Den besonders wichtigen Kontrast zu den Vereinigten Staaten arbeitet Jarausch allerdings immer wieder deutlich heraus. Als Hochschullehrer und Leiter von Forschungseinrichtungen auf beiden Seiten des Atlantiks ist er dazu ausgezeichnet befähigt. Von einem einheitlichen Westen ist bei ihm so gut wie nie die Rede. Vielmehr wollte das Buch schon in seiner amerikanischen Originalausgabe für das liberale, sozialstaatliche und gewaltabstinente europäische Modell des späten zwanzigsten Jahrhunderts werben. Es beruht auf der Erfahrung, dass der mentale Atlantikgraben schon lange vor Trump breiter wurde, als er es in der unmittelbaren Nachkriegszeit gewesen war, und deshalb solche Werbung notwendig geworden ist.
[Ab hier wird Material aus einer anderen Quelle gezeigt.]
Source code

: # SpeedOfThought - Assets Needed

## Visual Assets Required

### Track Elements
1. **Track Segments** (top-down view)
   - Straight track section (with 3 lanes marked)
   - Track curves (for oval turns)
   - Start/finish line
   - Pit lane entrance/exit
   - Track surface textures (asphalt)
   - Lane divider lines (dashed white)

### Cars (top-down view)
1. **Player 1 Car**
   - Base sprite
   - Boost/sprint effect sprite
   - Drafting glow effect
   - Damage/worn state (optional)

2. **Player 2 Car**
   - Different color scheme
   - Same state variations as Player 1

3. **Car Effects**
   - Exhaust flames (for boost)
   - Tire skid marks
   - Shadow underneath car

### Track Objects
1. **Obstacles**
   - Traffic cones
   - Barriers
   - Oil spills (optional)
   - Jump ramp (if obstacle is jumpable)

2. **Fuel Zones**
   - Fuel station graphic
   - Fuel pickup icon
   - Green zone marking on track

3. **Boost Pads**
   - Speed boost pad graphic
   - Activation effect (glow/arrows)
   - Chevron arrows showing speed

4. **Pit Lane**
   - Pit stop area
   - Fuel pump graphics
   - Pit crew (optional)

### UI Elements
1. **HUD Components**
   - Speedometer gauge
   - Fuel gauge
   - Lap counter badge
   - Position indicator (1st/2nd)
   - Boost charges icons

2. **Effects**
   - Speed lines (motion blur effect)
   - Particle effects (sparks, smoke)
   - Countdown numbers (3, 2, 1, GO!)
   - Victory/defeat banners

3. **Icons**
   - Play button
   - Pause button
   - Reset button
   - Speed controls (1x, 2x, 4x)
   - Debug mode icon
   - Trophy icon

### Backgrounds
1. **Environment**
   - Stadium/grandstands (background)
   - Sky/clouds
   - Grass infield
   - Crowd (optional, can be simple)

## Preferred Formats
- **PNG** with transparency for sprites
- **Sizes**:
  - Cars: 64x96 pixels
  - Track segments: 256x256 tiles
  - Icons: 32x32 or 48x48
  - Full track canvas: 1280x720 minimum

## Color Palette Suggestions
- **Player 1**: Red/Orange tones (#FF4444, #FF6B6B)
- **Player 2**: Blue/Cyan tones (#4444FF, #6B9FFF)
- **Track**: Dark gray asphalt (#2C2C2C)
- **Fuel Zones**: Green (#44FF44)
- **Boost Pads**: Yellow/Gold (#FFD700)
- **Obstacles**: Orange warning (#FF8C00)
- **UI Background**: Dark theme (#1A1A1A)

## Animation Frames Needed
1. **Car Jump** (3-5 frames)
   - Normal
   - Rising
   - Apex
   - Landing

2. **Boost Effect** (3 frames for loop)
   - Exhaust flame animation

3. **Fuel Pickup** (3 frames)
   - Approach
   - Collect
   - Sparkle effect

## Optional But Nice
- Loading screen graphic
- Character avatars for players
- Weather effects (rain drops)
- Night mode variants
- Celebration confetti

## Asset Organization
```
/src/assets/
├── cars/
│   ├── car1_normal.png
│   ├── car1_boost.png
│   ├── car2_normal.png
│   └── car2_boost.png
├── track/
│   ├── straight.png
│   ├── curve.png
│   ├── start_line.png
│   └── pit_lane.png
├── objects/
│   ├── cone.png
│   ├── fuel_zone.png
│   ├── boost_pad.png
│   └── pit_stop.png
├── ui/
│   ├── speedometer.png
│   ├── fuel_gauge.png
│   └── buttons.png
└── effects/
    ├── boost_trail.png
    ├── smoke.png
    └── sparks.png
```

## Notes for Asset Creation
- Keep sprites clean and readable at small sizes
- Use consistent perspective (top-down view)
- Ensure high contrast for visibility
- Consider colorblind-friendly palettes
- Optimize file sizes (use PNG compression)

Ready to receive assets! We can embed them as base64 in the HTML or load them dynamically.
Konrad Jarauschs Darstellung ist auf gediegenste Weise konventionell und überraschungsarm. Provokante Thesen wird man ebenso wenig finden wie erhellende Details und sprechende Anekdoten. Alle kanonischen Standardthemen werden sorgfältig abgearbeitet. Die politische Analyse ist generell überzeugend, Wirtschaft und Umwelt interessieren den Autor weniger. Gesellschaftliche Entwicklungen kann Jarausch vorzüglich charakterisieren; in Relation zur Politikgeschichte hätte man sich davon mehr gewünscht. Besonders gut ist er dort, wo er Ähnlichkeiten und Gemeinsamkeiten auf beiden Seiten des Eisernen Vorhangs aufzeigt. Wenn es um die künstlerische Moderne geht, bleibt es zuweilen bei hölzernen Charakterisierungen. Franz Kafka "schilderte die Absurdität des Lebens", und Arnold Schönberg stieß "furchtlos in ein neues Universum vor". Nun ja.
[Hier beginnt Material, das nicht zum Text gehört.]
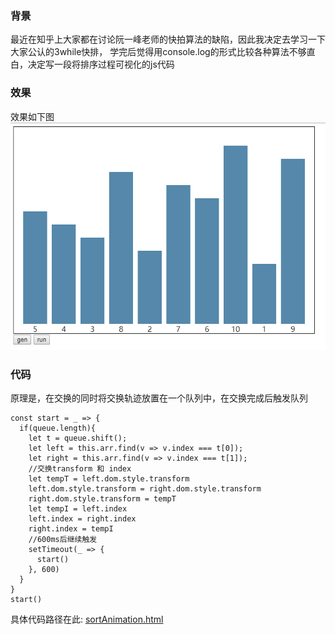 ### 背景
最近在知乎上大家都在讨论阮一峰老师的快拍算法的缺陷，因此我决定去学习一下大家公认的3while快排， 学完后觉得用console.log的形式比较各种算法不够直白，决定写一段将排序过程可视化的js代码

### 效果

效果如下图
![sort](https://github.com/frankwang1101/myBlog/blob/master/code/sortAnimation.gif)
### 代码

原理是，在交换的同时将交换轨迹放置在一个队列中，在交换完成后触发队列
```
const start = _ => {
  if(queue.length){
    let t = queue.shift();
    let left = this.arr.find(v => v.index === t[0]);
    let right = this.arr.find(v => v.index === t[1]);
    //交换transform 和 index
    let tempT = left.dom.style.transform
    left.dom.style.transform = right.dom.style.transform
    right.dom.style.transform = tempT
    let tempI = left.index
    left.index = right.index
    right.index = tempI
    //600ms后继续触发
    setTimeout(_ => {
      start()
    }, 600)
  }
}
start()
```

具体代码路径在此: [sortAnimation.html](https://github.com/frankwang1101/myBlog/blob/master/code/sortAnimate.html)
Das Buch vermeidet Länderkapitel, es ist keine historische Enzyklopädie der europäischen Staaten und geht auch zurückhaltend mit länderübergreifenden Großregionen um. Dies ist erkauft mit einer überproportionalen Konzentration auf das, was früher einmal "die europäischen Hauptmächte" hieß: Deutschland, Frankreich, Großbritannien und Russland. Der Eindruck, den man von Südeuropa oder Skandinavien gewinnt, könnte klarer sein. Der italienische Faschismus wird ausführlich diskutiert, der Spanische Bürgerkrieg so gut wie gar nicht. Das Kapitel über Dekolonisation weitet sich überraschend zu einer nicht sehr fundierten Klage über das Scheitern der Dritten Welt. Aber wir wollen die kritische Kirche im Dorf lassen. Große Synthesen können es den Rezensenten nie ganz recht machen. Der Einwand gegen das Detail tritt zurück hinter den Respekt vor dem gelungenen Ganzen.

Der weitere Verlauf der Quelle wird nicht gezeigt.